Autonomous workers have an incentive to declare victory. If you let them self-report success, they’ll cheerfully mark tasks “done” while types are widened to any, tests are marked .skip, and silent failures are caught by catch(e){}. The orchestrator defends against this with adversarial verification — a separate agent that re-reads the PR from scratch and challenges the worker’s claims.

Verification runs in the orchestrator, not the worker. It executes after the worker reports pr-created but before the orchestrator lets the PR merge (or before it transitions Linear to Done).
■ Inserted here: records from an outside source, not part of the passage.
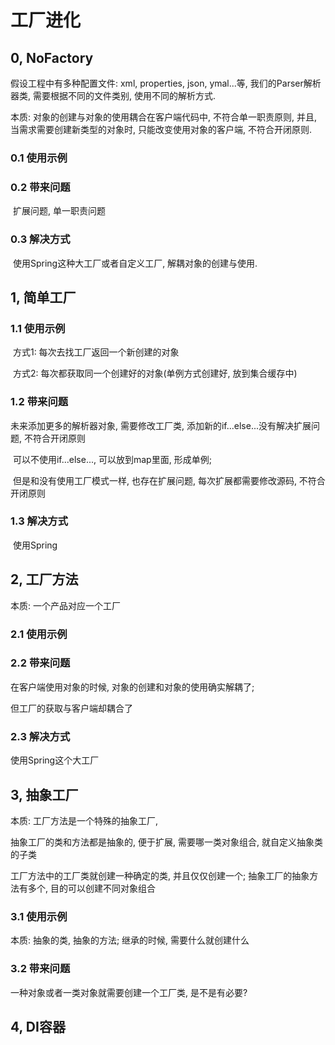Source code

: # 工厂进化

## 0, NoFactory

假设工程中有多种配置文件: xml, properties, json, ymal...等, 我们的Parser解析器类, 需要根据不同的文件类别, 使用不同的解析方式.

本质: 对象的创建与对象的使用耦合在客户端代码中, 不符合单一职责原则, 并且, 当需求需要创建新类型的对象时, 只能改变使用对象的客户端, 不符合开闭原则.

### 0.1 使用示例

### 0.2 带来问题

​ 扩展问题, 单一职责问题

### 0.3 解决方式

​ 使用Spring这种大工厂或者自定义工厂, 解耦对象的创建与使用.

## 1, 简单工厂

### 1.1 使用示例

​ 方式1: 每次去找工厂返回一个新创建的对象

​ 方式2: 每次都获取同一个创建好的对象(单例方式创建好, 放到集合缓存中)

### 1.2 带来问题

未来添加更多的解析器对象, 需要修改工厂类, 添加新的if...else...没有解决扩展问题, 不符合开闭原则

​ 可以不使用if...else..., 可以放到map里面, 形成单例;

​ 但是和没有使用工厂模式一样, 也存在扩展问题, 每次扩展都需要修改源码, 不符合开闭原则

### 1.3 解决方式

​ 使用Spring

## 2, 工厂方法

本质: 一个产品对应一个工厂

### 2.1 使用示例

### 2.2 带来问题

在客户端使用对象的时候, 对象的创建和对象的使用确实解耦了;

但工厂的获取与客户端却耦合了

### 2.3 解决方式

使用Spring这个大工厂

## 3, 抽象工厂

本质: 工厂方法是一个特殊的抽象工厂,

抽象工厂的类和方法都是抽象的, 便于扩展, 需要哪一类对象组合, 就自定义抽象类的子类

工厂方法中的工厂类就创建一种确定的类, 并且仅仅创建一个; 抽象工厂的抽象方法有多个, 目的可以创建不同对象组合

### 3.1 使用示例

本质: 抽象的类, 抽象的方法; 继承的时候, 需要什么就创建什么

### 3.2 带来问题

一种对象或者一类对象就需要创建一个工厂类, 是不是有必要?

## 4, DI容器




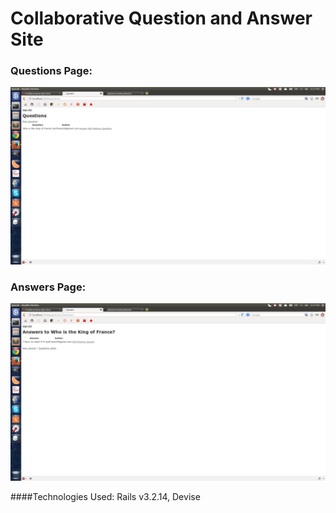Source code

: # Collaborative Question and Answer Site

### Questions Page:

![ScreenShot](/app/assets/images/Screenshot%20from%202013-10-18%2021:27:35.png)

### Answers Page:

![ScreenShot](/app/assets/images/Screenshot%20from%202013-10-18%2021:27:47.png)

####Technologies Used: Rails v3.2.14, Devise


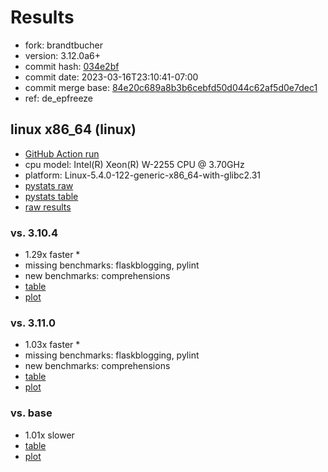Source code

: # Results

- fork: brandtbucher
- version: 3.12.0a6+
- commit hash: [034e2bf](https://github.com/brandtbucher/cpython/commit/034e2bf)
- commit date: 2023-03-16T23:10:41-07:00
- commit merge base: [84e20c689a8b3b6cebfd50d044c62af5d0e7dec1](https://github.com/brandtbucher/cpython/commit/84e20c689a8b3b6cebfd50d044c62af5d0e7dec1)
- ref: de_epfreeze

## linux x86_64 (linux)

- [GitHub Action run](https://github.com/faster-cpython/benchmarking/actions/runs/4444737803)
- cpu model: Intel(R) Xeon(R) W-2255 CPU @ 3.70GHz
- platform: Linux-5.4.0-122-generic-x86_64-with-glibc2.31
- [pystats raw](bm-20230316-linux-x86_64-brandtbucher-de_epfreeze-3.12.0a6%2B-034e2bf-pystats.json)
- [pystats table](bm-20230316-linux-x86_64-brandtbucher-de_epfreeze-3.12.0a6%2B-034e2bf-pystats.md)
- [raw results](bm-20230316-linux-x86_64-brandtbucher-de_epfreeze-3.12.0a6%2B-034e2bf.json)

### vs. 3.10.4

- 1.29x faster \*
- missing benchmarks: flaskblogging, pylint
- new benchmarks: comprehensions
- [table](bm-20230316-linux-x86_64-brandtbucher-de_epfreeze-3.12.0a6%2B-034e2bf-vs-3.10.4.md)
- [plot](bm-20230316-linux-x86_64-brandtbucher-de_epfreeze-3.12.0a6%2B-034e2bf-vs-3.10.4.png)

### vs. 3.11.0

- 1.03x faster \*
- missing benchmarks: flaskblogging, pylint
- new benchmarks: comprehensions
- [table](bm-20230316-linux-x86_64-brandtbucher-de_epfreeze-3.12.0a6%2B-034e2bf-vs-3.11.0.md)
- [plot](bm-20230316-linux-x86_64-brandtbucher-de_epfreeze-3.12.0a6%2B-034e2bf-vs-3.11.0.png)

### vs. base

- 1.01x slower
- [table](bm-20230316-linux-x86_64-brandtbucher-de_epfreeze-3.12.0a6%2B-034e2bf-vs-base.md)
- [plot](bm-20230316-linux-x86_64-brandtbucher-de_epfreeze-3.12.0a6%2B-034e2bf-vs-base.png)

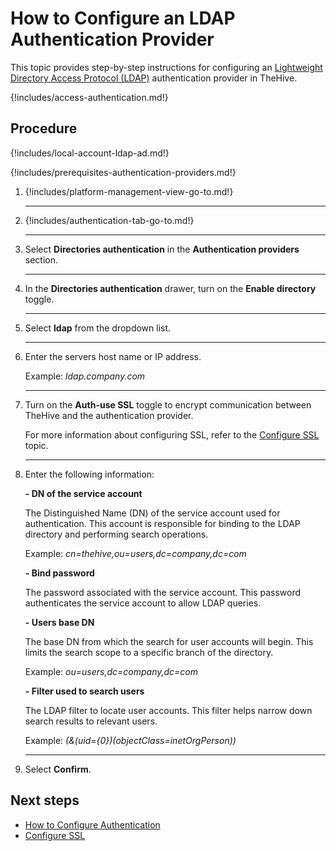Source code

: # How to Configure an LDAP Authentication Provider

<!-- md:license Gold --> <!-- md:license Platinum -->

This topic provides step-by-step instructions for configuring an [Lightweight Directory Access Protocol (LDAP)](../ldap/about-ldap.md) authentication provider in TheHive.

{!includes/access-authentication.md!}

<h2>Procedure</h2>

{!includes/local-account-ldap-ad.md!}

{!includes/prerequisites-authentication-providers.md!}

1. {!includes/platform-management-view-go-to.md!}

    ---

2. {!includes/authentication-tab-go-to.md!}

    ---

3. Select **Directories authentication** in the **Authentication providers** section.

    ---

4. In the **Directories authentication** drawer, turn on the **Enable directory** toggle.

    ---

5. Select **ldap** from the dropdown list.

    ---

6. Enter the servers host name or IP address.

    Example: *ldap.company.com*

    ---

7. Turn on the **Auth-use SSL** toggle to encrypt communication between TheHive and the authentication provider.

    For more information about configuring SSL, refer to the [Configure SSL](ssl.md) topic.

    ---

8. Enter the following information:

    **- DN of the service account**

    The Distinguished Name (DN) of the service account used for authentication. This account is responsible for binding to the LDAP directory and performing search operations.

    Example: *cn=thehive,ou=users,dc=company,dc=com*

    **- Bind password**

    The password associated with the service account. This password authenticates the service account to allow LDAP queries.

    **- Users base DN**

    The base DN from which the search for user accounts will begin. This limits the search scope to a specific branch of the directory.

    Example: *ou=users,dc=company,dc=com*

    **- Filter used to search users**

    The LDAP filter to locate user accounts. This filter helps narrow down search results to relevant users.

    Example: *(&(uid={0})(objectClass=inetOrgPerson))*

    ---

9. Select **Confirm**.

<h2>Next steps</h2>

* [How to Configure Authentication](configure-authentication.md)
* [Configure SSL](ssl.md)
Worker: "I wrote tests, types check, security review passed, done"
v
Orchestrator verification agent: (re-reads PR diff, runs commands, challenges)
├─ verified → proceed to merge
└─ failed → raise attention, re-dispatch with remediation, block merge

The verifier runs the orchestrate-verify.sh script (in plugins/dev/scripts/) plus a dedicated LLM pass. The combined checks:

CheckWhat it looks for
Test existence.test.ts / _test.go / test_*.py files for new functions/endpoints
Test executionRuns the project’s test command; demands green
Type safetyRuns the typecheck command; fails on any new errors
Reward-hacking patternsas any, @ts-ignore, // eslint-disable, any return types, .skip tests, empty catches
Silent failure hunterCatch blocks that swallow without logging/rethrowing
PR description vs realityDoes the PR description match the diff? Any undocumented changes?
Linear ticket AC vs diffDo the acceptance criteria from the ticket appear to be addressed?

The LLM pass is done by a different model than the worker used (if the worker was Opus, verification uses Sonnet; and vice versa) so the two aren’t making identical mistakes.
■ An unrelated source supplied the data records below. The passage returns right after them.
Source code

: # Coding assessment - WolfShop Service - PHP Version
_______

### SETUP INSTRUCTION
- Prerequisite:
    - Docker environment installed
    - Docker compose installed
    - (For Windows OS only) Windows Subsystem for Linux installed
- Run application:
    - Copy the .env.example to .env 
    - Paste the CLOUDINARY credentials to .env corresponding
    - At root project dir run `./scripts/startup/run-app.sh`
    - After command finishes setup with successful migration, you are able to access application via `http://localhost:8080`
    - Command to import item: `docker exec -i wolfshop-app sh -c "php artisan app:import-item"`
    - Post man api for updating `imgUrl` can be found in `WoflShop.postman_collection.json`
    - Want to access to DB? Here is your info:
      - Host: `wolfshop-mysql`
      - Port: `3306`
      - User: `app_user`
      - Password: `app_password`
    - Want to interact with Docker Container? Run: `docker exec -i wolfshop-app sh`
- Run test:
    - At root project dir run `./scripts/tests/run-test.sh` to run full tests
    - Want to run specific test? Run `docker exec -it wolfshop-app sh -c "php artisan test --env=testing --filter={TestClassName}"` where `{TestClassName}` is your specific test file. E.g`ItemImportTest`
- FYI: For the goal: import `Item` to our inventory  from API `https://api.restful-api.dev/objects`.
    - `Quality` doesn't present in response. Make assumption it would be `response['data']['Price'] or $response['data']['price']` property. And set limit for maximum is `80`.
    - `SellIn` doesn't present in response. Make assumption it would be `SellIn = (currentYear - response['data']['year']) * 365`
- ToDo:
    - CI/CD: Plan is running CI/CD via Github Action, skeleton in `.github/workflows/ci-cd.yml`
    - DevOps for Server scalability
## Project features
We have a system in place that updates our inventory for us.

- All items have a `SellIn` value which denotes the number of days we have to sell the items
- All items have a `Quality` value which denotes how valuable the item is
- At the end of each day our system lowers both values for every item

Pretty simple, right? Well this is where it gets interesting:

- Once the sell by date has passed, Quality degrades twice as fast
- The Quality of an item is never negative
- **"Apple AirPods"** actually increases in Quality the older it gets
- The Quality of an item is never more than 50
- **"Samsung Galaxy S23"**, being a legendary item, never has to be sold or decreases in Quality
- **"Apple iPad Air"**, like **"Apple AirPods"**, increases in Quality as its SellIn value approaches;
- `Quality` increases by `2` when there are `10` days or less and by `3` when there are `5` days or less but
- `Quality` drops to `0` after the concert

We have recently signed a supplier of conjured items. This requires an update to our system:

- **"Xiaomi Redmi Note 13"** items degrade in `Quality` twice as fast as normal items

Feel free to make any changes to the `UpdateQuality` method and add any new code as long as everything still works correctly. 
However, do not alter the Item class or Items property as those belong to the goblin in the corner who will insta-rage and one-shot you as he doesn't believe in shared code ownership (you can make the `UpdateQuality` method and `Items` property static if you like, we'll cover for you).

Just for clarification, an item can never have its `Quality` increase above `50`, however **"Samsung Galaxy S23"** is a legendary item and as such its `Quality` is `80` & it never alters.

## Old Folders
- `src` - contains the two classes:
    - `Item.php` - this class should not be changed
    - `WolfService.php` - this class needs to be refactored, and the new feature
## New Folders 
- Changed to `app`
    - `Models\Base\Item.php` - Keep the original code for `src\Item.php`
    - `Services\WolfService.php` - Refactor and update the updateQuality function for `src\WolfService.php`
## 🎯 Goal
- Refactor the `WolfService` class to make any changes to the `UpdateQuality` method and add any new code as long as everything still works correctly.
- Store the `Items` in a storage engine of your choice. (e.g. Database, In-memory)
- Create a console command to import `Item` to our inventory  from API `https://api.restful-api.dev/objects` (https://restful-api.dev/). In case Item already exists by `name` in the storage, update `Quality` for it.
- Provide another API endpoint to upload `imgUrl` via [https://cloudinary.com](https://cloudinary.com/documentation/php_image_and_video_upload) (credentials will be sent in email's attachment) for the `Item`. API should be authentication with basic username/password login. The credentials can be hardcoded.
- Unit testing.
Three possible outcomes per verification run:

The orchestrator records verification-passed in the event log. The PR is eligible to merge when CI passes. The worker is archived and its worktree is eventually cleaned up.

Worker produced inadequate tests or has reward-hacking patterns. The orchestrator re-dispatches the same worker with specific remediation instructions:

Verification found issues:
1. Added function `validateEmail` at src/auth.ts:42 has no unit tests
2. Used `as any` at src/api.ts:88 — should be a proper type guard
3. Test file src/auth.test.ts:112 is `.skip`'d without explanation
Fix these without changing the core feature. Push when done. Do not resolve review threads until fixed.

The worker runs, pushes a fix commit, the orchestrator re-verifies. Up to 3 rounds by default (configurable).

Verification found something the worker is unlikely to fix on its own:

  • The PR solves a different problem than the ticket describes
  • The approach contradicts a codebase convention the verifier can’t articulate
  • Tests pass but the feature is subtly wrong (wrong columns in a SQL query, off-by-one in pagination)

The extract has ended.